There is, however, a legal and practical difficulty in the proposed relief.
While President Ramaphosa and his Cabinet have alluded to these relief mechanisms, they remain part of the Executive arm of Government. They cannot make law and amendments thereto; that is a function and privilege of the Legislature (Parliament). Without such relief mechanisms being legislated, SARS must impose penalties and interest on late- or short payments in line with existing legislation. It is highly unlikely that Parliament will be convened to make amendments to tax acts to accommodate for the relief. So, what can be done?

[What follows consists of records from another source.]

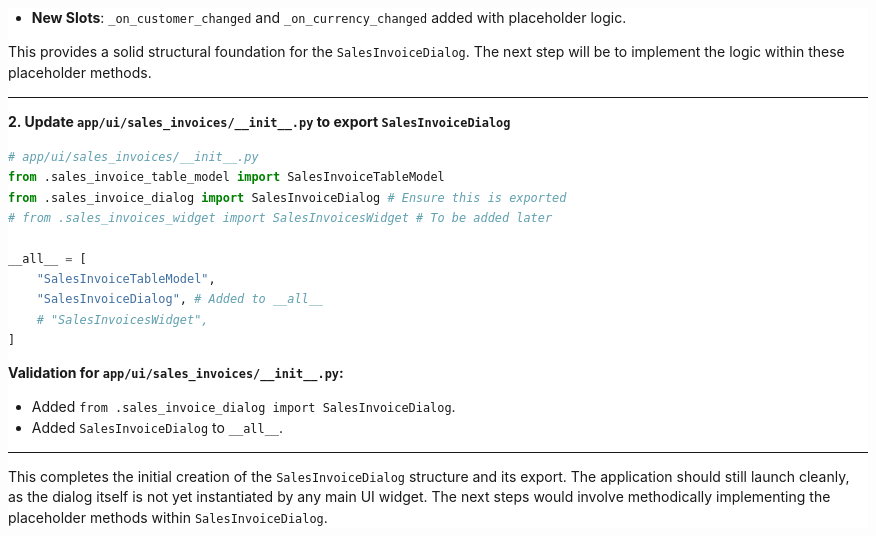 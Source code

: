 *   **New Slots**: `_on_customer_changed` and `_on_currency_changed` added with placeholder logic.

This provides a solid structural foundation for the `SalesInvoiceDialog`. The next step will be to implement the logic within these placeholder methods.

---
**2. Update `app/ui/sales_invoices/__init__.py` to export `SalesInvoiceDialog`**

```python
# app/ui/sales_invoices/__init__.py
from .sales_invoice_table_model import SalesInvoiceTableModel
from .sales_invoice_dialog import SalesInvoiceDialog # Ensure this is exported
# from .sales_invoices_widget import SalesInvoicesWidget # To be added later

__all__ = [
    "SalesInvoiceTableModel",
    "SalesInvoiceDialog", # Added to __all__
    # "SalesInvoicesWidget",
]
```
**Validation for `app/ui/sales_invoices/__init__.py`:**
*   Added `from .sales_invoice_dialog import SalesInvoiceDialog`.
*   Added `SalesInvoiceDialog` to `__all__`.

---
This completes the initial creation of the `SalesInvoiceDialog` structure and its export. The application should still launch cleanly, as the dialog itself is not yet instantiated by any main UI widget. The next steps would involve methodically implementing the placeholder methods within `SalesInvoiceDialog`.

SARS can, through a so-called “practise generally prevailing” set-out their application of a tax act. Such a “practise generally prevailing” should be contained in an official SARS publication, which includes a Practise Note. It could, therefore, be considered that SARS issues a Practice Note to indicate how they will apply specific provisions which impose penalties and interest in certain instances. Although not yet tested in law, it is one of the options that could be considered to attach legal consequences to the relief mechanisms which have been proposed. It will be interesting to see what SARS decides to do in this case.
Persons who deal with compliance related matters will be well aware that penalties and interest are imposed automatically on statements of account when payments are submitted late, or short payments are made. Systems trigger these penalties and interest. Even though SARS’s eFiling system is one of the best electronic filing systems globally, it is unlikely that changes will be made thereto on such short notice.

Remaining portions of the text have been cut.